En resumidas cuentas, un libro de lo más simpático, que recomiendo a lectores de toda edad y condición.
Y ahora, para acreditar mi legendaria inoportunidad, voy a poner un pero al texto. No a las etimologías propuestas por el autor, como éste quizá temiera, sino a una afirmación de la página 80, donde se lee: "Nada más entrar en el siglo XXI, el 5 de enero del año 2000..." ¡Ah, no! ¡Eso sí que no! Por ahí no paso. Enero de 2000 es todavía el siglo XX, y lo sigue siendo hasta el 31 de diciembre de ese año, como nos enseñaban en el bachillerato (cuando había bachillerato y no la cosa que hay ahora). Es pura aritmética. Claro está que Víctor es muy joven, y en sus más tiernos años habrá padecido los estragos de la publicidad y la loca influencia del famoso efecto 2000...

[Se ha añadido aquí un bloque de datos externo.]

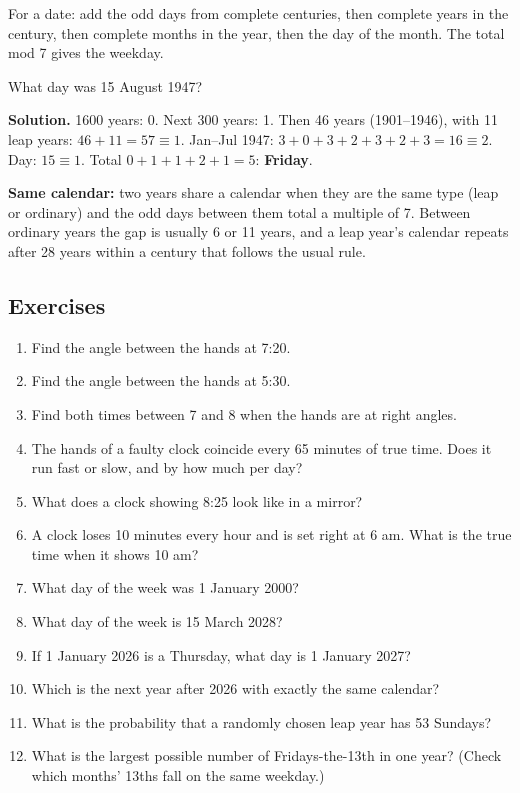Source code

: \documentclass[11pt,a4paper,openany]{report}
\newenvironment{exercises}{\subsection*{Exercises \thechapter}\begin{enumerate}[label=\textbf{\thechapter.\arabic*},leftmargin=3.2em]}{\end{enumerate}}
\begin{document}
\begin{idea}[Method]
For a date: add the odd days from complete centuries, then complete years in the century, then complete months in the year, then the day of the month. The total mod 7 gives the weekday.
\end{idea}

\begin{example}
What day was 15 August 1947?

\textbf{Solution.} 1600 years: 0. Next 300 years: 1. Then 46 years (1901--1946), with 11 leap years: $46+11=57\equiv1$. Jan--Jul 1947: $3+0+3+2+3+2+3=16\equiv2$. Day: $15\equiv1$. Total $0+1+1+2+1=5$: \textbf{Friday}.
\end{example}

\textbf{Same calendar:} two years share a calendar when they are the same type (leap or ordinary) and the odd days between them total a multiple of 7. Between ordinary years the gap is usually 6 or 11 years, and a leap year's calendar repeats after 28 years within a century that follows the usual rule.

\begin{exercises}
\item Find the angle between the hands at 7:20.
\item Find the angle between the hands at 5:30.
\item Find both times between 7 and 8 when the hands are at right angles.
\item The hands of a faulty clock coincide every 65 minutes of true time. Does it run fast or slow, and by how much per day?
\item What does a clock showing 8:25 look like in a mirror?
\item A clock loses 10 minutes every hour and is set right at 6 am. What is the true time when it shows 10 am?
\item What day of the week was 1 January 2000?
\item What day of the week is 15 March 2028?
\item If 1 January 2026 is a Thursday, what day is 1 January 2027?
\item Which is the next year after 2026 with exactly the same calendar?
\item What is the probability that a randomly chosen leap year has 53 Sundays?
\item What is the largest possible number of Fridays-the-13th in one year? (Check which months' 13ths fall on the same weekday.)
\end{exercises}
\end{document}
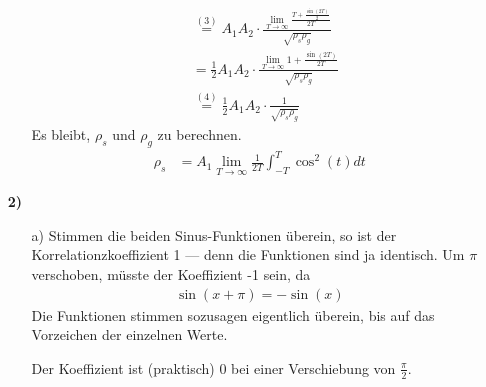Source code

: \documentclass[a4paper,11pt]{article}
\begin{document}
\begin{enumerate}
\begin{enumerate}
\begin{align*}
								  &\overset{(3)}{=} A_1A_2 \cdot \frac{\displaystyle \lim_{T \to \infty} \frac{T + \frac{\sin(2T)}{2}}{2T}}{\sqrt{\rho_s\rho_g}} \\
								  &= \frac{1}{2} A_1A_2 \cdot \frac{\displaystyle \lim_{T \to \infty} 1 + \frac{\sin(2T)}{2T}}{\sqrt{\rho_s\rho_g}} \\
								  &\overset{(4)}{=} \frac{1}{2}A_1A_2 \cdot \frac{1}{\sqrt{\rho_s\rho_g}}
					\end{align*}
					Es bleibt, $\rho_s$ und $\rho_g$ zu berechnen.
					\begin{align*}
						\rho_s &= A_1 \lim_{T \to \infty} \frac{1}{2T} \int_{-T}^T \cos^2(t) dt
					\end{align*}
			\end{enumerate}

		\item[\textbf{2)}]
			\begin{enumerate}
				\item[a)]
					Stimmen die beiden Sinus-Funktionen überein, so ist der
					Korrelationzkoeffizient 1 --- denn die Funktionen sind ja
					identisch. Um $\pi$ verschoben, müsste der Koeffizient -1
					sein, da
					\begin{align*}
					\sin(x + \pi) = -\sin(x)
					\end{align*}
					Die Funktionen stimmen sozusagen eigentlich überein,
					bis auf das Vorzeichen der einzelnen Werte.

					Der Koeffizient ist (praktisch) 0 bei einer Verschiebung
					von $\frac{\pi}{2}$.
			\end{enumerate}
	\end{enumerate}
\end{document}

Para terminar, permítanme un modesto obituario. La esquela que sigue no debe achacarse a crítica, pues es mera observación, o constatación de una defunción ya hace años esperada. Para los que somos algo vejetes, oír y escuchar son cosas bien distintas: oír designa el mero percibir por el oído, escuchar es prestar consciente atención a las señales auditivas. En la mayoría de los casos, pasan fácilmente por sinónimos. Ay, pero no siempre. Por ejemplo, uno puede caminar con tiento a fin de no ser oído, pero no de no ser escuchado, algo que no hay forma humana de prevenir. Ahora bien, el verbo oír está en franco retroceso, desplazado por escuchar cuando es posible, y sobre todo (como diría Cortázar) cuando no lo es. La desaparición de oír se constata con pena en el libro que comentamos, escrito por una persona joven de muy buen criterio léxico. Requiescat in pace verbum illud audiendi.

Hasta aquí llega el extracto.